Why purchase expensive power?

Syed Mansur Hashim | March 02, 2024 00:00:00


Admittedly, power production in Bangladesh is an expensive affair. Many experts believe it was a fatal mistake to forgo the exploration of all known coal fields in Bangladesh when the government decided by around 2012 not to use this precious available reserve. While it's "dirty", not unknown to either India or China, it was deemed worth taking the health risks for the benefit of economic development. That economic development helped generate economic dividends that lifted millions out of poverty, expand industry, and most importantly, pay for the research with the renewables which are now being implemented in a significant manner in both these countries.

Bangladesh went the other way. Policymakers took the advice of good Samaritans who decried the use of coal and the advice of energy experts and sane industrialists fell on deaf ears. So, coal was out and yet when one looks at the successive power master plans of the country, coal-fired power plants featured large in the energy road map. Why? If the country was not going to use its own coal base, what was the point of building these massive coal-fired plants? What the line of thinking guided Bangladesh, where it would be at the mercy of foreign powers and geopolitics for the supply of energy sources?

The answer to that question is anyone's guess. So coal was out. Fine. Then came a similar inertia regarding exploration and development of the gas fields (on-shore and offshore). The better part of the last decade was totally wasted on following a ridiculous path of "self-reliance" and shunning of international enegy companies when it came to exploration. Only in name was this "self-reliance" mantra exercised. Again, over the duration of the precious decade that has been lost saw the general degradation of national exploratory agencies as their management passed from the hands of professionals to bureaucrats. There was no breakthrough in exploration. There was literally no movement in doing the multi-client survey of the Bay of Bengal and hence, the ground was set for the emergence of rental / quick rental power plants that would generate power using imported fossil fuels and the emergence of hugely expensive liquefied natural gas (LNG) as a crucial and growing part of the overall energy mix.

Today, the ghosts of failed past policies on energy have caught up with us. Media report it that oil-run power plants have become the backbone of electricity being produced in Bangladesh. By some estimates, cost of producing electricity from such plants is a few times higher than the electricity that is generated by natural gas. The widespread use of heavy fuel oil or HFO and / or furnace oil-run plants has turned finances upside down for the energy ministry. This goes on while gas and coal-fired plants remain idle. Gas because there isn't enough natural gas to spare and coal because the country doesn't have enough dollars to import it. To put all this into perspective, per unit of electricity produced by furnace-oil plant stands at Tk17, which is nearly three times that of a coal-fired power plant estimated at Tk6.0 per unit! Now, had the fateful decision to forgo development of own coal reserves not been taken 12 years ago, Bangladesh wouldn't be experiencing any of today's problems. Even after all the pain this failed policy of generating electricity through the most expensive fuels is abundantly clear, policymakers continue to milk consumers dry by raising power tariff. That is what is happening now and will apparently, continue to happen for the next three years? What will happen in three years, only God and policymakers know!
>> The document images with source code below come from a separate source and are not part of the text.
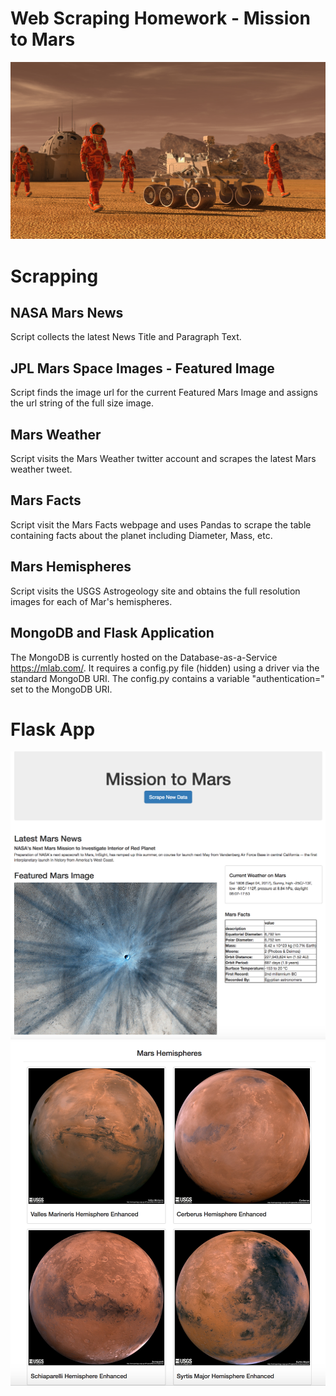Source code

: # Web Scraping Homework - Mission to Mars
![Mission to mars](https://github.com/sehajpreet12/UCI_homework/blob/master/web-scraping-challenge/images/mission_to_mars.png)
# Scrapping
## NASA Mars News
Script collects the latest News Title and Paragraph Text.
## JPL Mars Space Images - Featured Image
Script finds the image url for the current Featured Mars Image and assigns the url string of the full size image.
## Mars Weather
Script visits the Mars Weather twitter account and scrapes the latest Mars weather tweet.
## Mars Facts
Script visit the Mars Facts webpage and uses Pandas to scrape the table containing facts about the planet including Diameter, Mass, etc.
## Mars Hemispheres
Script visits the USGS Astrogeology site and obtains the full resolution images for each of Mar's hemispheres.
## MongoDB and Flask Application
The MongoDB is currently hosted on the Database-as-a-Service https://mlab.com/. It requires a config.py file (hidden) using a driver via the standard MongoDB URI. The config.py contains a variable "authentication=" set to the MongoDB URI.
# Flask App
![flask app](https://github.com/sehajpreet12/UCI_homework/blob/master/web-scraping-challenge/images/final_app_part1.png)
![flask app2](https://github.com/sehajpreet12/UCI_homework/blob/master/web-scraping-challenge/final_app_part2.png)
Then what measures does the government take to deliver the country from this hell of a situation? Policymakers are at liberty to set any price they want for electricity, but who will consume it? It's not a question of how many air coolers, washing machines, refrigerators are run at household level. Rather it's the industries' capacity to bear the ever-increasing cost of electricity. The chain effect of increasing cost of production is felt by everyone, except the government. The facts speak for themselves. According to a report carried in a leading national daily: "Furnace oil-run power plants account for about 23 per cent of the country's total power generation in the 2022-23 fiscal. Power production cost increased by 29 per cent to Tk 11.52 a unit during this period and use of furnace oil was one of the reasons for a rise in the production cost. According to PDB officials, if the production of oil-run power plants can be reduced by 10 per cent, at least Tk 90 billion can be saved." At the end of the day, what policymakers should be asking themselves is not how to increase tariff but how to reduce the cost of electricity generation.